Zrobiłam to. Poszłam do laboratorium i oddałam morze krwi na badania – w tym na glukozę na czczo i z obciążeniem. Myślałam że umrę. Jak czymś tak paskudnym można karmić ciężarną? Do tej pory mam smak tego płynu w gardle. Nie pomogła woda, kanapka … teraz sprawdzę miętę. Jeśli to nie podziała – idę się zasypać w zaspach śniegu jakie pokryły moje osiedle. Trudno – nie będzie ani sprzątania, ani prania, ani obiadu. Nic na to nie poradzę.

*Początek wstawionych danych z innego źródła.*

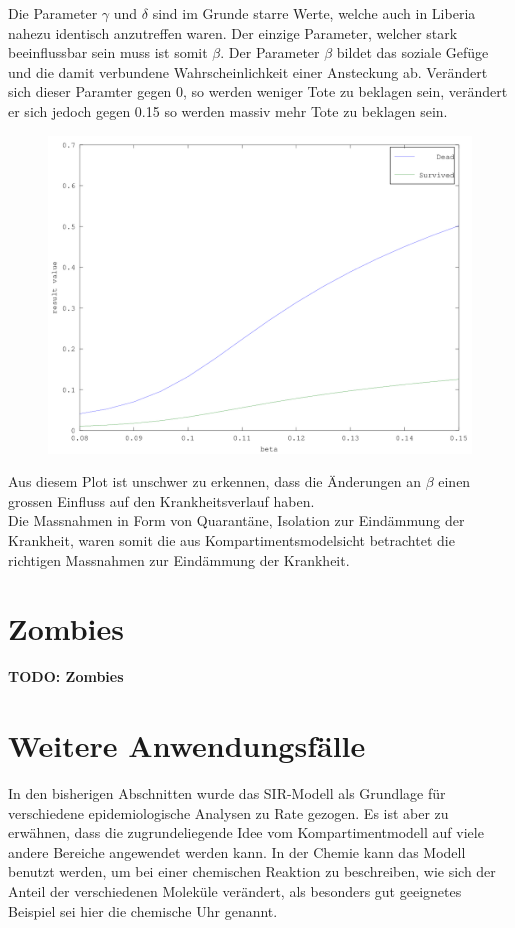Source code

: \begin{refsection}
Die Parameter $\gamma$ und $\delta$ sind im Grunde starre Werte, welche auch in Liberia nahezu identisch anzutreffen waren. Der einzige Parameter, welcher stark beeinflussbar sein muss ist somit $\beta$. Der Parameter $\beta$ bildet das soziale Gefüge und die damit verbundene Wahrscheinlichkeit einer Ansteckung ab. Verändert sich dieser Paramter gegen 0, so werden weniger Tote zu beklagen sein, verändert er sich jedoch gegen 0.15 so werden massiv mehr Tote zu beklagen sein.
\begin{figure}[H]
	\centering
	\includegraphics[width=1\textwidth]{sir/beta_change_det.png}
\end{figure}
Aus diesem Plot ist unschwer zu erkennen, dass die Änderungen an $\beta$ einen grossen Einfluss auf den Krankheitsverlauf haben.
\\
Die Massnahmen in Form von Quarantäne, Isolation zur Eindämmung der Krankheit, waren somit die aus Kompartimentsmodelsicht betrachtet die richtigen Massnahmen zur Eindämmung der Krankheit.

\section{Zombies}
\textbf{TODO: Zombies}

\section{Weitere Anwendungsfälle}
In den bisherigen Abschnitten wurde das SIR-Modell als Grundlage für verschiedene epidemiologische Analysen zu Rate gezogen.
Es ist aber zu erwähnen, dass die zugrundeliegende Idee vom Kompartimentmodell auf viele andere Bereiche angewendet werden kann.
In der Chemie kann das Modell benutzt werden, um bei einer chemischen Reaktion zu beschreiben, wie sich der Anteil der verschiedenen Moleküle verändert, als besonders gut geeignetes Beispiel sei hier die chemische Uhr genannt.


\end{refsection}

… a potem wstanę i w poniedziałek odbiorę wyniki. I zadzwonię do szkoły rodzenia w końcu. I w ogóle mam tyle na poniedziałek do zrobienia, że wizja kobiety w ciąży “leżącej i pachnącej” jest mi zupełnie dalece nie znana. A im bardziej rośnie mi brzucho, tym częściej zaczynam myśleć o momencie kiedy zaczną się skurcze, wodowanie, parcie i cały ten cyrk. I kolejne wątpliwości. Muszę do czegoś się przyznać – jestem “ślepą kurą”. Ślepą krótkowzroczną kurą ; ) Jeszcze długo, zanim w mojej głowie pojawił się zalążek myśli ciążowej, byłam przekonana że skończę poród cesarskim cieciem. Moja pani doktor od razu wysłała mnie na konsultację okulistyczną. Byłam wielce zadowolona, kiedy okazało się, że to lekarz za mnie podejmie decyzję czy dziecko przyjdzie na świat z pomocą moją i matki natury czy z pomocą skalpela. Jakże się rozczarowałam… Okazuje się, że dziś już duża wada wzroku (krótko- czy dalekowidz – nie ważne) nie jest wskazaniem do cesarki. Wskazaniem są zwyrodnienia na siatkówce. Szczęście w nieszczęściu – moja siatkówka po przejściu szeregu obserwacji i badań jest w stanie idealnym. Usłyszałam że przeciwwskazań nie ma. I że w sumie to decyzja należy do mnie. Do tej pory pamiętam ten moment, bo zdębiałam i zgłupiałam. Już na tą chwilę bez szkieł kontaktowych nie widzę nic… a nikt mi gwarancji nie da że siatkówka się nie rozwarstwi. Może być ze szczerego złota, piękna i z jedwabiu… a jak jej się zachce rozwarstwić? – pytam się doktora – to co wtedy? Długie, kosztowne i czasochłonne leczenie – mi odpowiada. Dziesięć minut siedziałam i myślałam, nie mając pomocy ze strony lekarza. W końcu stwierdziłam, że urodzić – urodzę, ale co zrobię, jak nie będę w stanie zobaczyć swojego dziecka? I mimo, że mam “papierek” zalecający cesarskie cięcie, mam mnóstwo wątpliwości. Z jednej strony chciałabym naturalnie, choćby dlatego że krócej potem w szpitalu i w ogóle podobno lepiej. A z drugiej strony martwię się o oczy i panicznie boję… Ciężko mi żyć w takim zawieszeniu, nie wiedząc czy urodzę naturalnie czy cesarka. Nie wiem na co się przygotować, czego się bać… Już tyle się nasłuchałam i naczytałam “za” i “przeciw”…
Jakbym była w Twojej sytuacji, to bym wybrała cesarkę! Nie ryzykowałabym wzroku na pewno.